Task brief: Your answer is the lines below, exactly, from the one that contains "Uma terceira área" through the one that contains "Darren vê a", both included.

Stored dataset items:
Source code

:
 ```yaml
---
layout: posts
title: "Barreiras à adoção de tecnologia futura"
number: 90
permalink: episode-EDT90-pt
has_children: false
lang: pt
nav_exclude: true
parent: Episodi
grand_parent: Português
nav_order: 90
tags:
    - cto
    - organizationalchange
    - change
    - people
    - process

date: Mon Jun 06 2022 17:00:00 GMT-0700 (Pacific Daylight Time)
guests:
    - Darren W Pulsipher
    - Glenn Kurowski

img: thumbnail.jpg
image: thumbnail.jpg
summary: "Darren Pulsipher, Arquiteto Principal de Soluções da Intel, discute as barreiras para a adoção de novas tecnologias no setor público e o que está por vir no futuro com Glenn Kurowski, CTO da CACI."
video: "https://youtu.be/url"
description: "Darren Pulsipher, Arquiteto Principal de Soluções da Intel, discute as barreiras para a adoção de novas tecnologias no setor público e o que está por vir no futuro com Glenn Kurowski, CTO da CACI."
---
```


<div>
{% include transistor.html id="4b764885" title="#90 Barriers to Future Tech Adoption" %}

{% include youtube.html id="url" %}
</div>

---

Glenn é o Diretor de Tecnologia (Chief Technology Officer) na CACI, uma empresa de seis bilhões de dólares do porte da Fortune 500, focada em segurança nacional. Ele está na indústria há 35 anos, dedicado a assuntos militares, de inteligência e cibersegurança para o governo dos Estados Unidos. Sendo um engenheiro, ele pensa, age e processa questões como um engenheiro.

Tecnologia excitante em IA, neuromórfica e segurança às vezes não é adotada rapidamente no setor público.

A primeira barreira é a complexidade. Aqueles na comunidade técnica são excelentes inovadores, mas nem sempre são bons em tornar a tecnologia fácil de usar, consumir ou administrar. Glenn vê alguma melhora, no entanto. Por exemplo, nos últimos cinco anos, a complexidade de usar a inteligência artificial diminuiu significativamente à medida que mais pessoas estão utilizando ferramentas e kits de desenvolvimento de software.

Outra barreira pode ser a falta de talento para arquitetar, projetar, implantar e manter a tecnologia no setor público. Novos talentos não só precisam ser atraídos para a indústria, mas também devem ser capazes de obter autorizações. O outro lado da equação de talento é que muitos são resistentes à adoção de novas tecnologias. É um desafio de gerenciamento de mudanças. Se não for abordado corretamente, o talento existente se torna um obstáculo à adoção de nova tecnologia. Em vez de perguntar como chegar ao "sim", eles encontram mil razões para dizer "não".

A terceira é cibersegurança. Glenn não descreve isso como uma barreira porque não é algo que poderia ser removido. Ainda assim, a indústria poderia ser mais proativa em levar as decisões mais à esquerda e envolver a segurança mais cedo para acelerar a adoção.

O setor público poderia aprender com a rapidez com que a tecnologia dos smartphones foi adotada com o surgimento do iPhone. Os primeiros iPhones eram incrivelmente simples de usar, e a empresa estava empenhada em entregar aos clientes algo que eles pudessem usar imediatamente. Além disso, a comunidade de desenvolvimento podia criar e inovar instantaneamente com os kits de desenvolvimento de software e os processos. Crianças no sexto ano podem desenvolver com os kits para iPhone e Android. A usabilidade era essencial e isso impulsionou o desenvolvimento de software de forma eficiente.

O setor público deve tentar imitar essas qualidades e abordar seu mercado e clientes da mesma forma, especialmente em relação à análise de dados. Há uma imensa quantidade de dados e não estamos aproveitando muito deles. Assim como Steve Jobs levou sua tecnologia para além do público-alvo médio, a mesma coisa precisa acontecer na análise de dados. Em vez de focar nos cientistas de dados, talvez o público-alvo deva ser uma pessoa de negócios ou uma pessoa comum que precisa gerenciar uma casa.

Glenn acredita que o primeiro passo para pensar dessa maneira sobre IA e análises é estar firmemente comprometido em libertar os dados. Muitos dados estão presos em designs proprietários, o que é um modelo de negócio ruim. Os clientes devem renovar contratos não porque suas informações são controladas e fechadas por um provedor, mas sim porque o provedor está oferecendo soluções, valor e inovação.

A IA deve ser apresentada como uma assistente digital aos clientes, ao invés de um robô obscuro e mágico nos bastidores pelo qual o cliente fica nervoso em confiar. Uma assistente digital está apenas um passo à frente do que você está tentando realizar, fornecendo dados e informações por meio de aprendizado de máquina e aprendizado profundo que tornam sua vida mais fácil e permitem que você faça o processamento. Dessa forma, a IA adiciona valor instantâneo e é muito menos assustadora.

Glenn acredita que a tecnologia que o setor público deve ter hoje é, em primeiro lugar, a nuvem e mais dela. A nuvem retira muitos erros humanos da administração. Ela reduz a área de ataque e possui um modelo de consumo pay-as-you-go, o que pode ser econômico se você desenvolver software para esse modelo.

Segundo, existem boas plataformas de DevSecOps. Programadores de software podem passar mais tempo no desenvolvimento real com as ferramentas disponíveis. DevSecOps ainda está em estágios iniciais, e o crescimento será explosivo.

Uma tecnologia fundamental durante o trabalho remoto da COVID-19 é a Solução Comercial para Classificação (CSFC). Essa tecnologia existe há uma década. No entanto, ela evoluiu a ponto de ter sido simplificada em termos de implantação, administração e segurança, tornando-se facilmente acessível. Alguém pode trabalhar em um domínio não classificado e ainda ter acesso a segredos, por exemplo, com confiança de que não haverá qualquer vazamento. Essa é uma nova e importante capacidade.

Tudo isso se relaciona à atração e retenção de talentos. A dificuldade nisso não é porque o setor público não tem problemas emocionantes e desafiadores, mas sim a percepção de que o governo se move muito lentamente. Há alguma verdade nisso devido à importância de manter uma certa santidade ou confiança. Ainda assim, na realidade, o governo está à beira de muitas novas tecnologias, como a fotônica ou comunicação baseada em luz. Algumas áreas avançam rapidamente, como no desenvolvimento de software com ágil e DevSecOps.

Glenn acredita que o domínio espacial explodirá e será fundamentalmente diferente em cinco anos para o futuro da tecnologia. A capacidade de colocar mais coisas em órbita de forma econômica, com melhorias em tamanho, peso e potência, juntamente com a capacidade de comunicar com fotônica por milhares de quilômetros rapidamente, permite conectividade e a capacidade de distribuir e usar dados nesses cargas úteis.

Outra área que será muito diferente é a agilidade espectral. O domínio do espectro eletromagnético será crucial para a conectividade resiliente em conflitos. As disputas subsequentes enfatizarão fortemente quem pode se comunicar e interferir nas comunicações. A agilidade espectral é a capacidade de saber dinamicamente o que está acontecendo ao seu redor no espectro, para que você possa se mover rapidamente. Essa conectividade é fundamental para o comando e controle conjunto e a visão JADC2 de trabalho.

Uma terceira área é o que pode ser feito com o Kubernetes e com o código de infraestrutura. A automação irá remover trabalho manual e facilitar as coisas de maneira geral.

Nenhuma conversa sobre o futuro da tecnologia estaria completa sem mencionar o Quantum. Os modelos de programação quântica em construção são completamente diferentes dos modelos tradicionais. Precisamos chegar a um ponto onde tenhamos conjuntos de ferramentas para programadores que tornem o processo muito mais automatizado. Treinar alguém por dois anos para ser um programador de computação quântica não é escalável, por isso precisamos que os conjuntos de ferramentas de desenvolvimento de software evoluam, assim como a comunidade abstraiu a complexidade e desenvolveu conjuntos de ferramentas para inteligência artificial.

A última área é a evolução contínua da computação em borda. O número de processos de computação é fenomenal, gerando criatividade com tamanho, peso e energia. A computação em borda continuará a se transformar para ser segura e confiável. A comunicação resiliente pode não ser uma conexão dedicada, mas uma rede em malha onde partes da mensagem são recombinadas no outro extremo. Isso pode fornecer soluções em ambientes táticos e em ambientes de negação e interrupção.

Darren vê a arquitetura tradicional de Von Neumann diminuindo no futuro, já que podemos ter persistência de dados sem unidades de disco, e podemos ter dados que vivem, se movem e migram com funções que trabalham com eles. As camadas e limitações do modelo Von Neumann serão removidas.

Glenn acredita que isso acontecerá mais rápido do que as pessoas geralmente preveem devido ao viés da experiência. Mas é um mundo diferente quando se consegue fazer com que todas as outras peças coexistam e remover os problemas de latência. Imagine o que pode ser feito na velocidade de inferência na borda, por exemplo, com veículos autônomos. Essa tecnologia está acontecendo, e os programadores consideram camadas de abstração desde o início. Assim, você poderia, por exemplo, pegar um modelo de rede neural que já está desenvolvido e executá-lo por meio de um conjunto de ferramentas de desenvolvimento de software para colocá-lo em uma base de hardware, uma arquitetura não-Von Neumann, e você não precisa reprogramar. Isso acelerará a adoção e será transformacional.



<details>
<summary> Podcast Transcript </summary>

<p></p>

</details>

Finished task:
Uma terceira área é o que pode ser feito com o Kubernetes e com o código de infraestrutura. A automação irá remover trabalho manual e facilitar as coisas de maneira geral.

Nenhuma conversa sobre o futuro da tecnologia estaria completa sem mencionar o Quantum. Os modelos de programação quântica em construção são completamente diferentes dos modelos tradicionais. Precisamos chegar a um ponto onde tenhamos conjuntos de ferramentas para programadores que tornem o processo muito mais automatizado. Treinar alguém por dois anos para ser um programador de computação quântica não é escalável, por isso precisamos que os conjuntos de ferramentas de desenvolvimento de software evoluam, assim como a comunidade abstraiu a complexidade e desenvolveu conjuntos de ferramentas para inteligência artificial.

A última área é a evolução contínua da computação em borda. O número de processos de computação é fenomenal, gerando criatividade com tamanho, peso e energia. A computação em borda continuará a se transformar para ser segura e confiável. A comunicação resiliente pode não ser uma conexão dedicada, mas uma rede em malha onde partes da mensagem são recombinadas no outro extremo. Isso pode fornecer soluções em ambientes táticos e em ambientes de negação e interrupção.

Darren vê a arquitetura tradicional de Von Neumann diminuindo no futuro, já que podemos ter persistência de dados sem unidades de disco, e podemos ter dados que vivem, se movem e migram com funções que trabalham com eles. As camadas e limitações do modelo Von Neumann serão removidas.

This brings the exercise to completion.